**What you need to do**
Lines to return, exactly: from the line with "($>2X$) when using" to the line with "the decision heuristic." in the entries below, both included.

**Data to process**
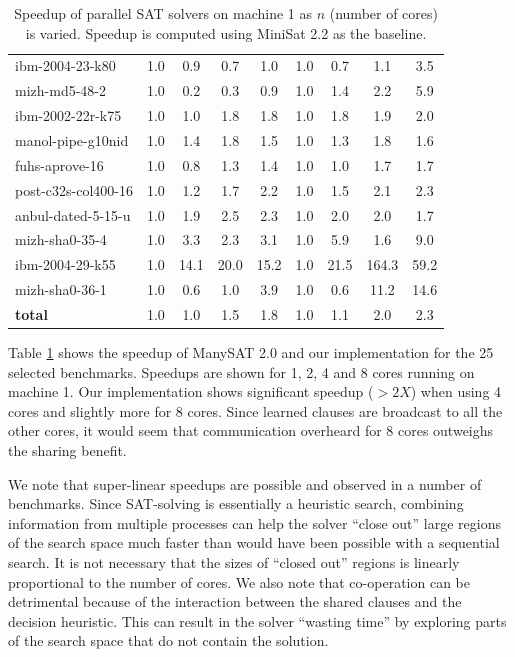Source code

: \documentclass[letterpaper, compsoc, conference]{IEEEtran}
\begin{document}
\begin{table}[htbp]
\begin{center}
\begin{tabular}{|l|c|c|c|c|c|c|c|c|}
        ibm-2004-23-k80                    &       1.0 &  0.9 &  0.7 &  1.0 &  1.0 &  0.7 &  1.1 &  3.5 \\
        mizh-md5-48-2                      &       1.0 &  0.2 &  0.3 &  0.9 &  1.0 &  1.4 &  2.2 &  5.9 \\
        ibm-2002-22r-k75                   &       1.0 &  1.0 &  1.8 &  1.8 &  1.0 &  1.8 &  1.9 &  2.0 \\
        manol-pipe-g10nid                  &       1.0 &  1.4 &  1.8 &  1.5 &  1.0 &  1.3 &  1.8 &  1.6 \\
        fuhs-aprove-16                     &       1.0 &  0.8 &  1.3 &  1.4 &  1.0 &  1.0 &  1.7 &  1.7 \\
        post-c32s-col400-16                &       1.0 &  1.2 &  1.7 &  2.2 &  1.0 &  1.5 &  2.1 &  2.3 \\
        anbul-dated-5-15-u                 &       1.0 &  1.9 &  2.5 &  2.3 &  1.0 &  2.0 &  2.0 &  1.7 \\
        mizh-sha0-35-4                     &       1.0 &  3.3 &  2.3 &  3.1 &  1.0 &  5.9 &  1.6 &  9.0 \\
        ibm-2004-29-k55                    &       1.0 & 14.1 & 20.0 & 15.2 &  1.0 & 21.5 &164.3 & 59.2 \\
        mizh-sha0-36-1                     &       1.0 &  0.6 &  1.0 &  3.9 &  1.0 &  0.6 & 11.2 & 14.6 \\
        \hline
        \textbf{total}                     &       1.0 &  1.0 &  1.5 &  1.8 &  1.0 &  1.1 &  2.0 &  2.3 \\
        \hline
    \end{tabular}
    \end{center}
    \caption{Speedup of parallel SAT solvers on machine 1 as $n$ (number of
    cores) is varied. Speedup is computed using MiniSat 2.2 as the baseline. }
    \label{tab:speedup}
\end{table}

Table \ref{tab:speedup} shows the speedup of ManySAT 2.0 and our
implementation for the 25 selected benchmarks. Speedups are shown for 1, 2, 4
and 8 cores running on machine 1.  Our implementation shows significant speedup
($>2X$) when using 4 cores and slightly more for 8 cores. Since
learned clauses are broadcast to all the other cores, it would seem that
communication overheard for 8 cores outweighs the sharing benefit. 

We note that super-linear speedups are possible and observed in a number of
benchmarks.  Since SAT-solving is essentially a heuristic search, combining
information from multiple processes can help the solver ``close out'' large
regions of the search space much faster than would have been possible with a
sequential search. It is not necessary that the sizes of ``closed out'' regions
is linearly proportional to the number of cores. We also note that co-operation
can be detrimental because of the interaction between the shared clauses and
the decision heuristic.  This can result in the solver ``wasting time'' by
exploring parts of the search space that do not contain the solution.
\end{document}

--

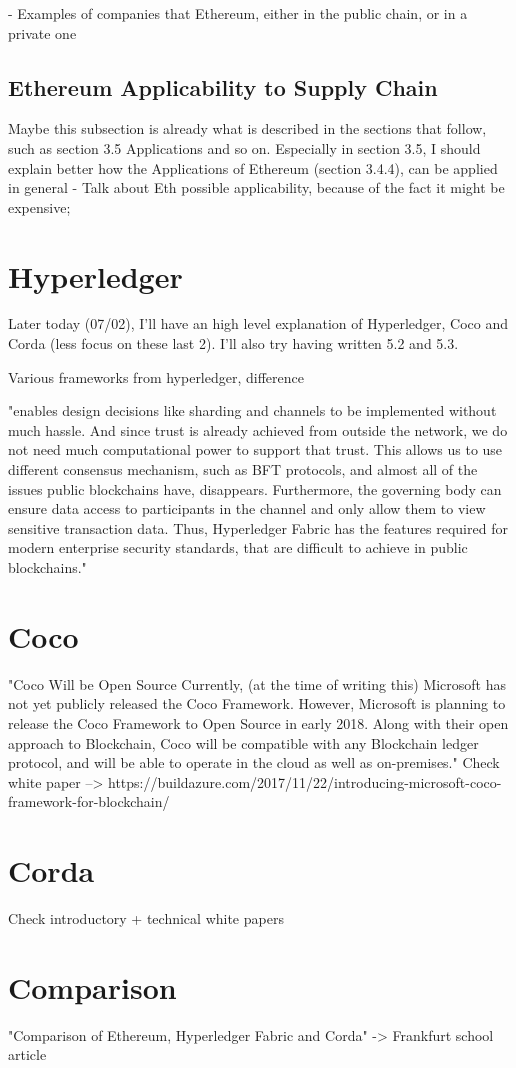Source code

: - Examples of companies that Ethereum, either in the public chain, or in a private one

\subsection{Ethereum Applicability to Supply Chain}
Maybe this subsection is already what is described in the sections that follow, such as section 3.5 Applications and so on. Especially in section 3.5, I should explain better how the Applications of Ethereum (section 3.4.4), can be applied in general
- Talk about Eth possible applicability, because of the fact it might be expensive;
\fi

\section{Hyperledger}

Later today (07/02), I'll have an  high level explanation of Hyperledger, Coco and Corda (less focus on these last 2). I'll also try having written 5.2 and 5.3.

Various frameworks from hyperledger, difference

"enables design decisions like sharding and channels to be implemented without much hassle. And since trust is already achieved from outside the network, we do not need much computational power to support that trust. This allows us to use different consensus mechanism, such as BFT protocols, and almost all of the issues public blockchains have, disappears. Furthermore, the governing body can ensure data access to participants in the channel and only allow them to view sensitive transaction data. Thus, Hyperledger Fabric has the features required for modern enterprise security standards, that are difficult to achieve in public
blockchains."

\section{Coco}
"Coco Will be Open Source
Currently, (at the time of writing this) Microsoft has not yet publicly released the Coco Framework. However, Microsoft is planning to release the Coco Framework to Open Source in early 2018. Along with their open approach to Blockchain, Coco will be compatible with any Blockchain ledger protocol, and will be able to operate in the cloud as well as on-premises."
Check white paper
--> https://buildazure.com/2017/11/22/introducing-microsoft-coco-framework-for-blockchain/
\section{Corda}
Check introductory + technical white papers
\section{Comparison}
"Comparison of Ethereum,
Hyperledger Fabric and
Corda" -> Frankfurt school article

* * *

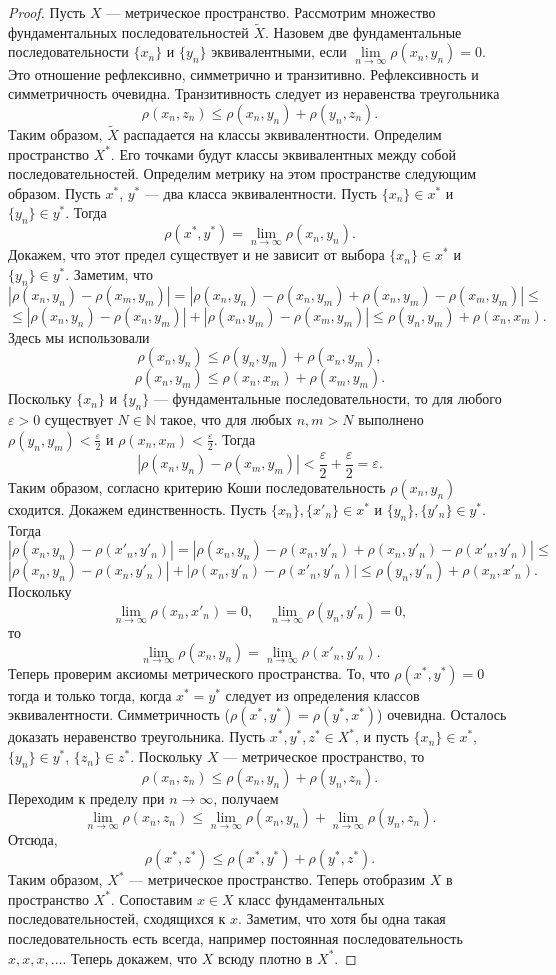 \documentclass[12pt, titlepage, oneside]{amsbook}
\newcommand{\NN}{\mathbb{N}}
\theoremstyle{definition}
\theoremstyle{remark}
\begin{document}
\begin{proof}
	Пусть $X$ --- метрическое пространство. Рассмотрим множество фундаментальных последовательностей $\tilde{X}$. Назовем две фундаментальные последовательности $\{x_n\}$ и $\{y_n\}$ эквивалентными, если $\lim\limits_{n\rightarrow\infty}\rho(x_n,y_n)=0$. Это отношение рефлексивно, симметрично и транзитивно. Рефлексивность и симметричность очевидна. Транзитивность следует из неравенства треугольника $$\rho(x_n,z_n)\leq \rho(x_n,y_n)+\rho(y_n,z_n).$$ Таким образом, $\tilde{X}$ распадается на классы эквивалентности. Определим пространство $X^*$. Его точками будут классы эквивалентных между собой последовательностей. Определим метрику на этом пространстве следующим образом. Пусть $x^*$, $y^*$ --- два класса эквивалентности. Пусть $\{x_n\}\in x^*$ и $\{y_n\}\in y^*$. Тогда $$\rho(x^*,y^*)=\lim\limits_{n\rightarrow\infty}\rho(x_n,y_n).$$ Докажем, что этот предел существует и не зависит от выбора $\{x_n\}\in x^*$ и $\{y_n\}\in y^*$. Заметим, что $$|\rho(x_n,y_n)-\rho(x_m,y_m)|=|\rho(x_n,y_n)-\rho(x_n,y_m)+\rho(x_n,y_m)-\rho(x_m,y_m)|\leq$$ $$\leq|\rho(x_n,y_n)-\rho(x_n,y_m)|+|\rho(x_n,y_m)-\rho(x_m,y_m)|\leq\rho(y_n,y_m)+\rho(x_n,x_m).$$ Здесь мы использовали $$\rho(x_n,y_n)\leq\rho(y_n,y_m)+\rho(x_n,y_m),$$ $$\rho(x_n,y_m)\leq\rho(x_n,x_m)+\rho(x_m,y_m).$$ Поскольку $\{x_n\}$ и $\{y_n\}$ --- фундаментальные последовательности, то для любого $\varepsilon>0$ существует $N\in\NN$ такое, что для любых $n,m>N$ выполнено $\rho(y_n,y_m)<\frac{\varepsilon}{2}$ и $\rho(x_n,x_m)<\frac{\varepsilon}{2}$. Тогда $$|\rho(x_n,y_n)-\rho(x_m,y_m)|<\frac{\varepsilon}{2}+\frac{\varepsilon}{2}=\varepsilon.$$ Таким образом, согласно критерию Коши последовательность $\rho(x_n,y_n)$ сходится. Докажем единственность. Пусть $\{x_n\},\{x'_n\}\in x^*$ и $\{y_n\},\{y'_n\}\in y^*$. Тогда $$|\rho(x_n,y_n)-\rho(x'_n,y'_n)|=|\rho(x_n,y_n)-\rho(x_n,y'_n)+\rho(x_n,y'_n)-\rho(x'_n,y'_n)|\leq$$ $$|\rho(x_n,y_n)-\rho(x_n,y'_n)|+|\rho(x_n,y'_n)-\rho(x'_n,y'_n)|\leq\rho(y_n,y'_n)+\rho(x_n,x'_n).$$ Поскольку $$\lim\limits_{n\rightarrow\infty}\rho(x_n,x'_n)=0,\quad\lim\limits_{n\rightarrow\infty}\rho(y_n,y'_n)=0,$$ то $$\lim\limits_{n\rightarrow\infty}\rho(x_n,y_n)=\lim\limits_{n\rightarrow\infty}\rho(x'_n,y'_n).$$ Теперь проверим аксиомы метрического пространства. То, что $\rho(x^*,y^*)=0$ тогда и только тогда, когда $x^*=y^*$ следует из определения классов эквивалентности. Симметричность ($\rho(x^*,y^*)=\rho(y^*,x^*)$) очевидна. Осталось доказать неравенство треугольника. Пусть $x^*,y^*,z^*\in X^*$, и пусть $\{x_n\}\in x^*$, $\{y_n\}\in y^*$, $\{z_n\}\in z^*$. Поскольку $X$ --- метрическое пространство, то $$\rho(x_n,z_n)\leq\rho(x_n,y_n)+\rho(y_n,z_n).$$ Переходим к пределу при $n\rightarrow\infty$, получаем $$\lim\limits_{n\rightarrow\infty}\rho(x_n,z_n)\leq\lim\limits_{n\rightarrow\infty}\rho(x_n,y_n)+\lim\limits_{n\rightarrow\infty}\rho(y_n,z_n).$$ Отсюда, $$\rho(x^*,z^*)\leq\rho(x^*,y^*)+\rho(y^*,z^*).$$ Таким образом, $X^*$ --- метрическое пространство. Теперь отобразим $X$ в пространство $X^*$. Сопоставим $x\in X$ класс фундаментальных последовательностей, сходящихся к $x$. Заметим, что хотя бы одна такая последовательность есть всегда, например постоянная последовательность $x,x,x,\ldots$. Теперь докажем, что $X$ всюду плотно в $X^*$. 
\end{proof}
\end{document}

**Output**
($>2X$) when using 4 cores and slightly more for 8 cores. Since
learned clauses are broadcast to all the other cores, it would seem that
communication overheard for 8 cores outweighs the sharing benefit. 

We note that super-linear speedups are possible and observed in a number of
benchmarks.  Since SAT-solving is essentially a heuristic search, combining
information from multiple processes can help the solver ``close out'' large
regions of the search space much faster than would have been possible with a
sequential search. It is not necessary that the sizes of ``closed out'' regions
is linearly proportional to the number of cores. We also note that co-operation
can be detrimental because of the interaction between the shared clauses and
the decision heuristic.  This can result in the solver ``wasting time'' by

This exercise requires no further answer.